Supplied material Start Marker

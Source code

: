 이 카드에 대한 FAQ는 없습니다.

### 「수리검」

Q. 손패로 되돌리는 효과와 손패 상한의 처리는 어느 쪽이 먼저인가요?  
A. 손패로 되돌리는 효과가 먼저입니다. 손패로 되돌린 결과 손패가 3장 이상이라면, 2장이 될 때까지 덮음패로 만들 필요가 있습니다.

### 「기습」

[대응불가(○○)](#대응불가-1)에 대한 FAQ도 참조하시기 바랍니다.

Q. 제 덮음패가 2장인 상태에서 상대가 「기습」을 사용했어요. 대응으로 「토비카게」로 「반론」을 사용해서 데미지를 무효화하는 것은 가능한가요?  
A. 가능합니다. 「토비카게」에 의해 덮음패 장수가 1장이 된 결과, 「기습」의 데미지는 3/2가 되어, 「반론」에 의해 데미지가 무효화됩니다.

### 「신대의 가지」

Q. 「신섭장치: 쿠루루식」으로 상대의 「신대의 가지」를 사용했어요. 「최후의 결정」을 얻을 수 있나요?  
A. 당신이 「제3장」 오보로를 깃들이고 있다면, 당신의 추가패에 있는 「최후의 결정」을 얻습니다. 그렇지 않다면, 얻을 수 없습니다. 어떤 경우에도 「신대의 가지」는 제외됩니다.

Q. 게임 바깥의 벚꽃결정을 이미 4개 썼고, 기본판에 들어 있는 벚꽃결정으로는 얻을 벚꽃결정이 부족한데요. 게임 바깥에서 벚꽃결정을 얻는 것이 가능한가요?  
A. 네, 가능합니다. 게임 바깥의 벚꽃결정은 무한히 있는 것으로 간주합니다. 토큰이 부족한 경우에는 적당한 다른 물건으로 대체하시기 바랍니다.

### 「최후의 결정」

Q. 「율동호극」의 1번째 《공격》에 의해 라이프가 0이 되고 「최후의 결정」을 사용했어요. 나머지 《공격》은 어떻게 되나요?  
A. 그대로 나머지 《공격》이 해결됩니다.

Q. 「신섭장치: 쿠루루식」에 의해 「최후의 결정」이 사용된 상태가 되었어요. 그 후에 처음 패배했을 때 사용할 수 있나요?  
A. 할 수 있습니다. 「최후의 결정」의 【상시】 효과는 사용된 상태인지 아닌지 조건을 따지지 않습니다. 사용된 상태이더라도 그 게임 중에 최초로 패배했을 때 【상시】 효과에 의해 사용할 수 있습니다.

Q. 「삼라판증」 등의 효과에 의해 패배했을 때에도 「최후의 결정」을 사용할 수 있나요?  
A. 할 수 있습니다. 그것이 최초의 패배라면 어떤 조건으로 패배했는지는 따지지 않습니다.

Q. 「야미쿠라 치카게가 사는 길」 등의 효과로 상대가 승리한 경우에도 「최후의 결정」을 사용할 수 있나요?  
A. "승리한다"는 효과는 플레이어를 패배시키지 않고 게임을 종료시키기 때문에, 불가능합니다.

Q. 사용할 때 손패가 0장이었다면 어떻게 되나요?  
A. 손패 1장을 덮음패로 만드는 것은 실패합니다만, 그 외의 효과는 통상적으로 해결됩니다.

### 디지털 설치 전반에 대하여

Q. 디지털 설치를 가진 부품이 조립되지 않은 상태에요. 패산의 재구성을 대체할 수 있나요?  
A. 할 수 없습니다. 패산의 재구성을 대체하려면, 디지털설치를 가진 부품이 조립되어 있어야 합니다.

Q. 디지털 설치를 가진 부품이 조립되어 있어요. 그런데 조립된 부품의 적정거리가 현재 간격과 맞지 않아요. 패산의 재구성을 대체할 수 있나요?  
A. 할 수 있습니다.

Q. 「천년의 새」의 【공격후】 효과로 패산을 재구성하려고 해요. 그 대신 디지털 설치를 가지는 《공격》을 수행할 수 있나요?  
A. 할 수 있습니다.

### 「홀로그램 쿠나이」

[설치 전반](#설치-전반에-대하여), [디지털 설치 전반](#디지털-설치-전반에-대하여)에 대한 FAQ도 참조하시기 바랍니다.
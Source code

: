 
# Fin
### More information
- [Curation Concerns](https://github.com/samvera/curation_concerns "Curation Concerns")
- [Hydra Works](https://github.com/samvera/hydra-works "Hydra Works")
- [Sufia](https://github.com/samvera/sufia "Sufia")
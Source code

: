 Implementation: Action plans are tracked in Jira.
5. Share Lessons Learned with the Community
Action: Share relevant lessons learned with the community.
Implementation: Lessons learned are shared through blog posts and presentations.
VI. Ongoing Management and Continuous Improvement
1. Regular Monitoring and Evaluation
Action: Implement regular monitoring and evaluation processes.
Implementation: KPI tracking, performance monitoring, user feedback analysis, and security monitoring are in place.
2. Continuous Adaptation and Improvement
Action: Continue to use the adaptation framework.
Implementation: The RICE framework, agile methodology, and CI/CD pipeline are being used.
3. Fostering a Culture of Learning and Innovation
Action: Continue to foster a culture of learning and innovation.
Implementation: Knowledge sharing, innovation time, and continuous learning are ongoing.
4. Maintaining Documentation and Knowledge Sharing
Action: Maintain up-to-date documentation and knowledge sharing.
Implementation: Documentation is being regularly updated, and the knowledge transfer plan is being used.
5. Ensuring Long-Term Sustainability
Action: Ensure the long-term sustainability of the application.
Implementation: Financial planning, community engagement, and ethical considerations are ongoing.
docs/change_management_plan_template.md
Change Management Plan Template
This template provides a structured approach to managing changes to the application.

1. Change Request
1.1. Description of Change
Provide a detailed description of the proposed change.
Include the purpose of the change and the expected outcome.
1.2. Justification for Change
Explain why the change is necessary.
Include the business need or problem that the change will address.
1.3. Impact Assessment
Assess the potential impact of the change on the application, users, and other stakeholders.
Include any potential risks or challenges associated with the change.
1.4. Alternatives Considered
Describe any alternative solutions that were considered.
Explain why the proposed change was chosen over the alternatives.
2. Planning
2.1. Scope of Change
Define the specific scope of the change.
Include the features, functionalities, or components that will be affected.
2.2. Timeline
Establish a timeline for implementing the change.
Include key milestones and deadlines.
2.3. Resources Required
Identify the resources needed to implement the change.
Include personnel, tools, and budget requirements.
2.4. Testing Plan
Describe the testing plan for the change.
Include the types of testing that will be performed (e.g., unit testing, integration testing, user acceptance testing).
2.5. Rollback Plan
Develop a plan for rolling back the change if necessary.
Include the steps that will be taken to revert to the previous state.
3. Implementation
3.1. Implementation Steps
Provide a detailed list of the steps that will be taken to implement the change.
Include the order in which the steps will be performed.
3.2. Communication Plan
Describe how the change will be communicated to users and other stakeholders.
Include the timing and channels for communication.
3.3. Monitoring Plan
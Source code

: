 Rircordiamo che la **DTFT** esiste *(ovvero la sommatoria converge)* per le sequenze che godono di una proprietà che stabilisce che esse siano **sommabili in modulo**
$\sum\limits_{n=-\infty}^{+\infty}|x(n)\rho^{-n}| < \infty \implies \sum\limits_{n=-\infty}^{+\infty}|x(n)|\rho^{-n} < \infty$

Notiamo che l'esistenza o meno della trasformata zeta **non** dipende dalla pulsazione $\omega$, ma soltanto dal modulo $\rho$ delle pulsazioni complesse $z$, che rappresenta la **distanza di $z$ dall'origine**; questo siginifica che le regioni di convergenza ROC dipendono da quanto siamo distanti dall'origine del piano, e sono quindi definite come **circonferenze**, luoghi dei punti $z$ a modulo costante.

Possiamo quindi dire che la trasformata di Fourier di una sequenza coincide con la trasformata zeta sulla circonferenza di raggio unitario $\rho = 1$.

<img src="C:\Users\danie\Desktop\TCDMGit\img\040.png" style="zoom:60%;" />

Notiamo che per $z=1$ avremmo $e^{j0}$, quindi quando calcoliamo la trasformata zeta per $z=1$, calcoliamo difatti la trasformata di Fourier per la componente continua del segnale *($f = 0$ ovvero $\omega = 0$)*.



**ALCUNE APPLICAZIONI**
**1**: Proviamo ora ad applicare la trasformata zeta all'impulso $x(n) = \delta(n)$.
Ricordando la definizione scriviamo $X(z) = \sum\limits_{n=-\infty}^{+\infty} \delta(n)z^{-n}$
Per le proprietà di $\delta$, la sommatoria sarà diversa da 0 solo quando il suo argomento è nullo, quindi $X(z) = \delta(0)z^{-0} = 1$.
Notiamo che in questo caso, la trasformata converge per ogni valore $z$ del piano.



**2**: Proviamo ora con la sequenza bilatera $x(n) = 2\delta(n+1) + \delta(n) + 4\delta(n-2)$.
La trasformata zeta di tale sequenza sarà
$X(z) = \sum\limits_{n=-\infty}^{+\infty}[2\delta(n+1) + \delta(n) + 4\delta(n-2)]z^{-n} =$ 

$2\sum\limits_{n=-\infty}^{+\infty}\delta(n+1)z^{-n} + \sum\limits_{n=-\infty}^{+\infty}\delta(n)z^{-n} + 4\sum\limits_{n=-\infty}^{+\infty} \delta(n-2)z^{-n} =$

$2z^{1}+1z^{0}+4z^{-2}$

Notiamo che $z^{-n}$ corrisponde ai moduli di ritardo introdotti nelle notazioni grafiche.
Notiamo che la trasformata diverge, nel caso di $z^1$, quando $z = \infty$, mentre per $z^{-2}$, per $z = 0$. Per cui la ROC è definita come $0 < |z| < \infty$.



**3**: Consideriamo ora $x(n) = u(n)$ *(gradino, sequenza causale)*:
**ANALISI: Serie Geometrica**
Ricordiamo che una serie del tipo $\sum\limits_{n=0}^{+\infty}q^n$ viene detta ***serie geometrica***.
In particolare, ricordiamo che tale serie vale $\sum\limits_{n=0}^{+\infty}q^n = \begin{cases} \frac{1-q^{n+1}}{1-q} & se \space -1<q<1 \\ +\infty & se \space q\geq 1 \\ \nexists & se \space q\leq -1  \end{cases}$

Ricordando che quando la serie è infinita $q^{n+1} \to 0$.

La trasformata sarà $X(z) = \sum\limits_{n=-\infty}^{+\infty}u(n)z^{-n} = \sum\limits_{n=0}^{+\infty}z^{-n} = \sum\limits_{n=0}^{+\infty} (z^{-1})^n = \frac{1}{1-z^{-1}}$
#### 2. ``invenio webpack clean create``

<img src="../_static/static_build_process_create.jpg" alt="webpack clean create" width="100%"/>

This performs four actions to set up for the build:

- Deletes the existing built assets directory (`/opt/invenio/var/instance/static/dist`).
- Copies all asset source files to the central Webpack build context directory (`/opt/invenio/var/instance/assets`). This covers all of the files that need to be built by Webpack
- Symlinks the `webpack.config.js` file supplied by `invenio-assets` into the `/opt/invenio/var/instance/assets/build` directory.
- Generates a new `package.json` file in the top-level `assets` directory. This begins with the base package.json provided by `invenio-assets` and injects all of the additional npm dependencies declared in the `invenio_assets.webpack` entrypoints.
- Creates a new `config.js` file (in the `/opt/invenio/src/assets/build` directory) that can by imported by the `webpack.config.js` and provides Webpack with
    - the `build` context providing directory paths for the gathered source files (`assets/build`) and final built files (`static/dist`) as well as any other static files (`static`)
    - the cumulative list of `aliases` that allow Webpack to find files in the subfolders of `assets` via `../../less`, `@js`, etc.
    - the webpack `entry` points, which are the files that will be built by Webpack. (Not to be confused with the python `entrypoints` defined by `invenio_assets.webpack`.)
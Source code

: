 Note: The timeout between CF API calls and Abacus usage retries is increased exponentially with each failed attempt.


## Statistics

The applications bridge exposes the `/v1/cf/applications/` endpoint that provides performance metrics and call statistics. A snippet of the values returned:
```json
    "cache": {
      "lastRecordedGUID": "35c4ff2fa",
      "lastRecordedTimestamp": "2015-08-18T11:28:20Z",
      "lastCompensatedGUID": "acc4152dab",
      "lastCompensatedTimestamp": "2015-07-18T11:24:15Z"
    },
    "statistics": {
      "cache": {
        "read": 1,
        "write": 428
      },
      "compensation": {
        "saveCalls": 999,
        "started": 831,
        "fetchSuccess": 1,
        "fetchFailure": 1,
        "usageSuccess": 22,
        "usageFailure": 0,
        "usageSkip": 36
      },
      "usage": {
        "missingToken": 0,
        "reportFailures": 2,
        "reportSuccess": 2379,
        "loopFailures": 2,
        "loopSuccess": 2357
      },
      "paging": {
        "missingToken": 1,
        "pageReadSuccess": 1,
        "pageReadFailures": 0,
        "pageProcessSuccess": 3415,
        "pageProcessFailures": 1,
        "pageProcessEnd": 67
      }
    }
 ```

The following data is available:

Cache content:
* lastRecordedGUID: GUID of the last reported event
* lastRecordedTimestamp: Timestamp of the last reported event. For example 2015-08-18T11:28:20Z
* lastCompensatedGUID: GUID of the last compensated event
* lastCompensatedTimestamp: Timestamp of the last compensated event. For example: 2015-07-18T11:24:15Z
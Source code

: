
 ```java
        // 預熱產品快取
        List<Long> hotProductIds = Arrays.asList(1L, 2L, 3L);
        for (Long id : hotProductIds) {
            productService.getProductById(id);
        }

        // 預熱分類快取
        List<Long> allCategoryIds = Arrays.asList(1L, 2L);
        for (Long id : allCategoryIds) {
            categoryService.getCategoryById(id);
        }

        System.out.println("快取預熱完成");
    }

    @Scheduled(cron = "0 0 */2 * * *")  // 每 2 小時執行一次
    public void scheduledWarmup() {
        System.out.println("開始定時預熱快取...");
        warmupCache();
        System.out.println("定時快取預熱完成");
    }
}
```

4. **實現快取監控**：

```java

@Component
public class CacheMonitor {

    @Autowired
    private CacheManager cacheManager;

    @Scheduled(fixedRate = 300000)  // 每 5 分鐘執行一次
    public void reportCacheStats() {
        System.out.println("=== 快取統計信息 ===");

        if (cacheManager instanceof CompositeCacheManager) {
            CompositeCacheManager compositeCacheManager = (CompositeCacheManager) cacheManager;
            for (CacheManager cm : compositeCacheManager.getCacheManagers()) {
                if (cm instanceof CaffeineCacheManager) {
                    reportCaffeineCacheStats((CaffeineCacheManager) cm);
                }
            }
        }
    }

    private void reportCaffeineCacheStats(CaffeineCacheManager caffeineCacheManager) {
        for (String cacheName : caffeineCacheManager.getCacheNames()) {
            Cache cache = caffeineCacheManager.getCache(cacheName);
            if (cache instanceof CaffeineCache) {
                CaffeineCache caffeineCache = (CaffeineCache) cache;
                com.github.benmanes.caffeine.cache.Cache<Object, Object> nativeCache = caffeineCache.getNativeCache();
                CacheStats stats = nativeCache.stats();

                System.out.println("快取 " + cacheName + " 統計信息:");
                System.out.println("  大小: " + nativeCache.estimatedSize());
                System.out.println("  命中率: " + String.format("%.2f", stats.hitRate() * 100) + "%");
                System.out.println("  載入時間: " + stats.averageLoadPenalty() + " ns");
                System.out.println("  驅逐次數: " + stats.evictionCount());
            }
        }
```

Supplied material End Marker

**Assignment:** The answer should be an exact copy of the lines from the one containing "4. **實現快取監控**：" through the last line of the entries, both included.

**Reply to the exercise:**
4. **實現快取監控**：

```java

@Component
public class CacheMonitor {

    @Autowired
    private CacheManager cacheManager;

    @Scheduled(fixedRate = 300000)  // 每 5 分鐘執行一次
    public void reportCacheStats() {
        System.out.println("=== 快取統計信息 ===");

        if (cacheManager instanceof CompositeCacheManager) {
            CompositeCacheManager compositeCacheManager = (CompositeCacheManager) cacheManager;
            for (CacheManager cm : compositeCacheManager.getCacheManagers()) {
                if (cm instanceof CaffeineCacheManager) {
                    reportCaffeineCacheStats((CaffeineCacheManager) cm);
                }
            }
        }
    }

    private void reportCaffeineCacheStats(CaffeineCacheManager caffeineCacheManager) {
        for (String cacheName : caffeineCacheManager.getCacheNames()) {
            Cache cache = caffeineCacheManager.getCache(cacheName);
            if (cache instanceof CaffeineCache) {
                CaffeineCache caffeineCache = (CaffeineCache) cache;
                com.github.benmanes.caffeine.cache.Cache<Object, Object> nativeCache = caffeineCache.getNativeCache();
                CacheStats stats = nativeCache.stats();

                System.out.println("快取 " + cacheName + " 統計信息:");
                System.out.println("  大小: " + nativeCache.estimatedSize());
                System.out.println("  命中率: " + String.format("%.2f", stats.hitRate() * 100) + "%");
                System.out.println("  載入時間: " + stats.averageLoadPenalty() + " ns");
                System.out.println("  驅逐次數: " + stats.evictionCount());
            }
        }
```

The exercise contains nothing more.